(Beginning of Material shown)

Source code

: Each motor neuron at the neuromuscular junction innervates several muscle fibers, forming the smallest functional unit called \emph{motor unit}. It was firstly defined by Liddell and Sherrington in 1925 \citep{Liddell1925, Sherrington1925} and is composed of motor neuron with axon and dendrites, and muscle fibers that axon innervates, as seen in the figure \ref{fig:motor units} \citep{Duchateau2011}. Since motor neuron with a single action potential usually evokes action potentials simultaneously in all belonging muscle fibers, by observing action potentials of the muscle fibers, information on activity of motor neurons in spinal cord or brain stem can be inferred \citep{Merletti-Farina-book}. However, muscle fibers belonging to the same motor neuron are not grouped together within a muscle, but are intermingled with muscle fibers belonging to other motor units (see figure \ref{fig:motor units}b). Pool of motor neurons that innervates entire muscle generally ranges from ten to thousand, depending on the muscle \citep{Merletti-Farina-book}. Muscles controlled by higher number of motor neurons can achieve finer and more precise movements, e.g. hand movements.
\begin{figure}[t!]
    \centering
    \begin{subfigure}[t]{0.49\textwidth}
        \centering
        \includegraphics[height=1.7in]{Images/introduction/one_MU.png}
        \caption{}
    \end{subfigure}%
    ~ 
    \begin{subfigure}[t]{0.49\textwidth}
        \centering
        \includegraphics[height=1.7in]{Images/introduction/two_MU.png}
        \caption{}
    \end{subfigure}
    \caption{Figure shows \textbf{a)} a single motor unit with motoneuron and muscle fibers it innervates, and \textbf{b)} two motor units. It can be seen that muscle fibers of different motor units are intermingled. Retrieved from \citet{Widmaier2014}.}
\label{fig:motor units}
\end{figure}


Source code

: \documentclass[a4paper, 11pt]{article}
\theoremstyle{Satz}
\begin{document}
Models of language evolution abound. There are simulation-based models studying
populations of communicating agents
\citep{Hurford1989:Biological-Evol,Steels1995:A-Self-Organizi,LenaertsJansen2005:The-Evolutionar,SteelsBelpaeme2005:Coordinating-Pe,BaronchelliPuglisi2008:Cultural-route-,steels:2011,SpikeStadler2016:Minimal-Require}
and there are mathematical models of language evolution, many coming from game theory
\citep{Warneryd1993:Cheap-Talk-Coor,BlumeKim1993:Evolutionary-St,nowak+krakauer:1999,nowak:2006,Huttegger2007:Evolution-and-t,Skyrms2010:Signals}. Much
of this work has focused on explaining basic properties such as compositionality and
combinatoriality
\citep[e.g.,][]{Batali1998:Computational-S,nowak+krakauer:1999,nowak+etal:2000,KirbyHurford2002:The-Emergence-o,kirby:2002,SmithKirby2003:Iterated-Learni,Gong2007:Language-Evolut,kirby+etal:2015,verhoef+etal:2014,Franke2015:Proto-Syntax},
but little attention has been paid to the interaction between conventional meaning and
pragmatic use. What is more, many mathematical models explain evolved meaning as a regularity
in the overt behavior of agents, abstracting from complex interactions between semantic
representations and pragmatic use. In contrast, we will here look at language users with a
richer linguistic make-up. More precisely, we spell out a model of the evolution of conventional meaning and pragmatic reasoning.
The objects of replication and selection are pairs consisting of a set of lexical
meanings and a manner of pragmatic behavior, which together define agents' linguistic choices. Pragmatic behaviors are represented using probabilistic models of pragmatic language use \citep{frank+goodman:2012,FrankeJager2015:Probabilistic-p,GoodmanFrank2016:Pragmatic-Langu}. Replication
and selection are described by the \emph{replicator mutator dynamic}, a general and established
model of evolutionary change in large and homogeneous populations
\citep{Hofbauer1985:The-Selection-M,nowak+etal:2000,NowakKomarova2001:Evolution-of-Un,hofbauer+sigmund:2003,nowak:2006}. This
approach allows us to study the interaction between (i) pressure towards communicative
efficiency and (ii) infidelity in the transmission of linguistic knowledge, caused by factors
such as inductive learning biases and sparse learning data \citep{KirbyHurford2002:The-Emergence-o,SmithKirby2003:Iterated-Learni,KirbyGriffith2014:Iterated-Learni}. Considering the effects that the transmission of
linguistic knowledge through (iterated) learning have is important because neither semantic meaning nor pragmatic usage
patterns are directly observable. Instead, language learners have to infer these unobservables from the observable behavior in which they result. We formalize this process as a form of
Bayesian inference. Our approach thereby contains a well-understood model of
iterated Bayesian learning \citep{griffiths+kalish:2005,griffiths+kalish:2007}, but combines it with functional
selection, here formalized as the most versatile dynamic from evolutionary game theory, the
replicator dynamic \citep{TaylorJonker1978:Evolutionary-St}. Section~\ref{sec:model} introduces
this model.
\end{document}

(End of Material shown)

> **Task goal**
All records above must be returned exactly as they appear.

> **Finished task**
Source code

: Each motor neuron at the neuromuscular junction innervates several muscle fibers, forming the smallest functional unit called \emph{motor unit}. It was firstly defined by Liddell and Sherrington in 1925 \citep{Liddell1925, Sherrington1925} and is composed of motor neuron with axon and dendrites, and muscle fibers that axon innervates, as seen in the figure \ref{fig:motor units} \citep{Duchateau2011}. Since motor neuron with a single action potential usually evokes action potentials simultaneously in all belonging muscle fibers, by observing action potentials of the muscle fibers, information on activity of motor neurons in spinal cord or brain stem can be inferred \citep{Merletti-Farina-book}. However, muscle fibers belonging to the same motor neuron are not grouped together within a muscle, but are intermingled with muscle fibers belonging to other motor units (see figure \ref{fig:motor units}b). Pool of motor neurons that innervates entire muscle generally ranges from ten to thousand, depending on the muscle \citep{Merletti-Farina-book}. Muscles controlled by higher number of motor neurons can achieve finer and more precise movements, e.g. hand movements.
\begin{figure}[t!]
    \centering
    \begin{subfigure}[t]{0.49\textwidth}
        \centering
        \includegraphics[height=1.7in]{Images/introduction/one_MU.png}
        \caption{}
    \end{subfigure}%
    ~ 
    \begin{subfigure}[t]{0.49\textwidth}
        \centering
        \includegraphics[height=1.7in]{Images/introduction/two_MU.png}
        \caption{}
    \end{subfigure}
    \caption{Figure shows \textbf{a)} a single motor unit with motoneuron and muscle fibers it innervates, and \textbf{b)} two motor units. It can be seen that muscle fibers of different motor units are intermingled. Retrieved from \citet{Widmaier2014}.}
\label{fig:motor units}
\end{figure}


Source code

: \documentclass[a4paper, 11pt]{article}
\theoremstyle{Satz}
\begin{document}
Models of language evolution abound. There are simulation-based models studying
populations of communicating agents
\citep{Hurford1989:Biological-Evol,Steels1995:A-Self-Organizi,LenaertsJansen2005:The-Evolutionar,SteelsBelpaeme2005:Coordinating-Pe,BaronchelliPuglisi2008:Cultural-route-,steels:2011,SpikeStadler2016:Minimal-Require}
and there are mathematical models of language evolution, many coming from game theory
\citep{Warneryd1993:Cheap-Talk-Coor,BlumeKim1993:Evolutionary-St,nowak+krakauer:1999,nowak:2006,Huttegger2007:Evolution-and-t,Skyrms2010:Signals}. Much
of this work has focused on explaining basic properties such as compositionality and
combinatoriality
\citep[e.g.,][]{Batali1998:Computational-S,nowak+krakauer:1999,nowak+etal:2000,KirbyHurford2002:The-Emergence-o,kirby:2002,SmithKirby2003:Iterated-Learni,Gong2007:Language-Evolut,kirby+etal:2015,verhoef+etal:2014,Franke2015:Proto-Syntax},
but little attention has been paid to the interaction between conventional meaning and
pragmatic use. What is more, many mathematical models explain evolved meaning as a regularity
in the overt behavior of agents, abstracting from complex interactions between semantic
representations and pragmatic use. In contrast, we will here look at language users with a
richer linguistic make-up. More precisely, we spell out a model of the evolution of conventional meaning and pragmatic reasoning.
The objects of replication and selection are pairs consisting of a set of lexical
meanings and a manner of pragmatic behavior, which together define agents' linguistic choices. Pragmatic behaviors are represented using probabilistic models of pragmatic language use \citep{frank+goodman:2012,FrankeJager2015:Probabilistic-p,GoodmanFrank2016:Pragmatic-Langu}. Replication
and selection are described by the \emph{replicator mutator dynamic}, a general and established
model of evolutionary change in large and homogeneous populations
\citep{Hofbauer1985:The-Selection-M,nowak+etal:2000,NowakKomarova2001:Evolution-of-Un,hofbauer+sigmund:2003,nowak:2006}. This
approach allows us to study the interaction between (i) pressure towards communicative
efficiency and (ii) infidelity in the transmission of linguistic knowledge, caused by factors
such as inductive learning biases and sparse learning data \citep{KirbyHurford2002:The-Emergence-o,SmithKirby2003:Iterated-Learni,KirbyGriffith2014:Iterated-Learni}. Considering the effects that the transmission of
linguistic knowledge through (iterated) learning have is important because neither semantic meaning nor pragmatic usage
patterns are directly observable. Instead, language learners have to infer these unobservables from the observable behavior in which they result. We formalize this process as a form of
Bayesian inference. Our approach thereby contains a well-understood model of
iterated Bayesian learning \citep{griffiths+kalish:2005,griffiths+kalish:2007}, but combines it with functional
selection, here formalized as the most versatile dynamic from evolutionary game theory, the
replicator dynamic \citep{TaylorJonker1978:Evolutionary-St}. Section~\ref{sec:model} introduces
this model.
\end{document}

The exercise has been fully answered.